*Instructions to follow*.
Each record here should be printed again exactly; please leave its pictures out.

════════════════════

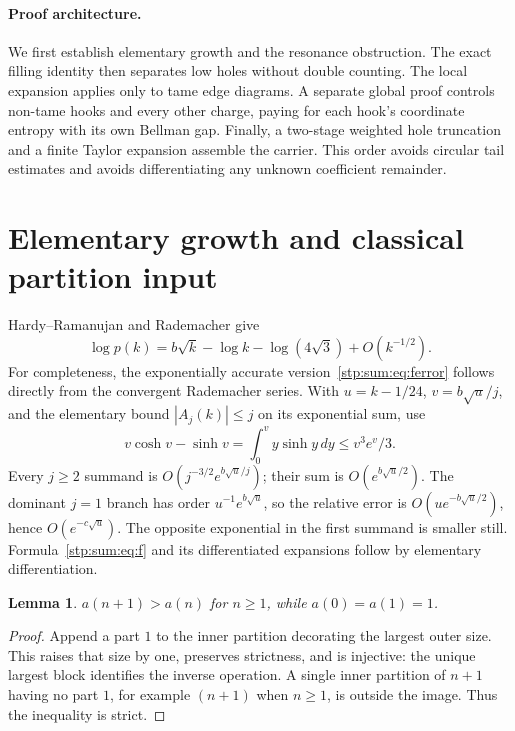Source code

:\documentclass[11pt]{article}
\newtheorem{lemma}[theorem]{Lemma}
\theoremstyle{remark}\newtheorem{remark}[theorem]{Remark}
\begin{document}
\paragraph{Proof architecture.}
We first establish elementary growth and the resonance obstruction. The exact filling identity then separates low holes without double counting. The local expansion applies only to tame edge diagrams. A separate global proof controls non-tame hooks and every other charge, paying for each hook's coordinate entropy with its own Bellman gap. Finally, a two-stage weighted hole truncation and a finite Taylor expansion assemble the carrier. This order avoids circular tail estimates and avoids differentiating any unknown coefficient remainder.

\section{Elementary growth and classical partition input}
\label{stp:sum:sec:elementary}
Hardy--Ramanujan and Rademacher give~\cite{dlmfpart}
\begin{equation}\label{stp:sum:eq:logp}
 \log p(k)=b\sqrt k-\log k-\log(4\sqrt3)+O(k^{-1/2}).
\end{equation}
For completeness, the exponentially accurate version~\eqref{stp:sum:eq:ferror} follows directly from the convergent Rademacher series. With $u=k-1/24$, $v=b\sqrt u/j$, and the elementary bound $|A_j(k)|\le j$ on its exponential sum, use
\[
 v\cosh v-\sinh v=\int_0^v y\sinh y\,dy\le v^3e^v/3.
\]
Every $j\ge2$ summand is $O(j^{-3/2}e^{b\sqrt u/j})$; their sum is $O(e^{b\sqrt u/2})$. The dominant $j=1$ branch has order $u^{-1}e^{b\sqrt u}$, so the relative error is $O(ue^{-b\sqrt u/2})$, hence $O(e^{-c\sqrt u})$. The opposite exponential in the first summand is smaller still. Formula~\eqref{stp:sum:eq:f} and its differentiated expansions follow by elementary differentiation.

\begin{lemma}\label{stp:sum:lem:monotone}
$a(n+1)>a(n)$ for $n\ge1$, while $a(0)=a(1)=1$.
\end{lemma}
\begin{proof}
Append a part $1$ to the inner partition decorating the largest outer size. This raises that size by one, preserves strictness, and is injective: the unique largest block identifies the inverse operation. A single inner partition of $n+1$ having no part $1$, for example $(n+1)$ when $n\ge1$, is outside the image. Thus the inequality is strict.
\end{proof}
\end{document}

════════════════════

*Task solution*.
Source code

:\documentclass[11pt]{article}
\newtheorem{lemma}[theorem]{Lemma}
\theoremstyle{remark}\newtheorem{remark}[theorem]{Remark}
\begin{document}
\paragraph{Proof architecture.}
We first establish elementary growth and the resonance obstruction. The exact filling identity then separates low holes without double counting. The local expansion applies only to tame edge diagrams. A separate global proof controls non-tame hooks and every other charge, paying for each hook's coordinate entropy with its own Bellman gap. Finally, a two-stage weighted hole truncation and a finite Taylor expansion assemble the carrier. This order avoids circular tail estimates and avoids differentiating any unknown coefficient remainder.

\section{Elementary growth and classical partition input}
\label{stp:sum:sec:elementary}
Hardy--Ramanujan and Rademacher give~\cite{dlmfpart}
\begin{equation}\label{stp:sum:eq:logp}
 \log p(k)=b\sqrt k-\log k-\log(4\sqrt3)+O(k^{-1/2}).
\end{equation}
For completeness, the exponentially accurate version~\eqref{stp:sum:eq:ferror} follows directly from the convergent Rademacher series. With $u=k-1/24$, $v=b\sqrt u/j$, and the elementary bound $|A_j(k)|\le j$ on its exponential sum, use
\[
 v\cosh v-\sinh v=\int_0^v y\sinh y\,dy\le v^3e^v/3.
\]
Every $j\ge2$ summand is $O(j^{-3/2}e^{b\sqrt u/j})$; their sum is $O(e^{b\sqrt u/2})$. The dominant $j=1$ branch has order $u^{-1}e^{b\sqrt u}$, so the relative error is $O(ue^{-b\sqrt u/2})$, hence $O(e^{-c\sqrt u})$. The opposite exponential in the first summand is smaller still. Formula~\eqref{stp:sum:eq:f} and its differentiated expansions follow by elementary differentiation.

\begin{lemma}\label{stp:sum:lem:monotone}
$a(n+1)>a(n)$ for $n\ge1$, while $a(0)=a(1)=1$.
\end{lemma}
\begin{proof}
Append a part $1$ to the inner partition decorating the largest outer size. This raises that size by one, preserves strictness, and is injective: the unique largest block identifies the inverse operation. A single inner partition of $n+1$ having no part $1$, for example $(n+1)$ when $n\ge1$, is outside the image. Thus the inequality is strict.
\end{proof}
\end{document}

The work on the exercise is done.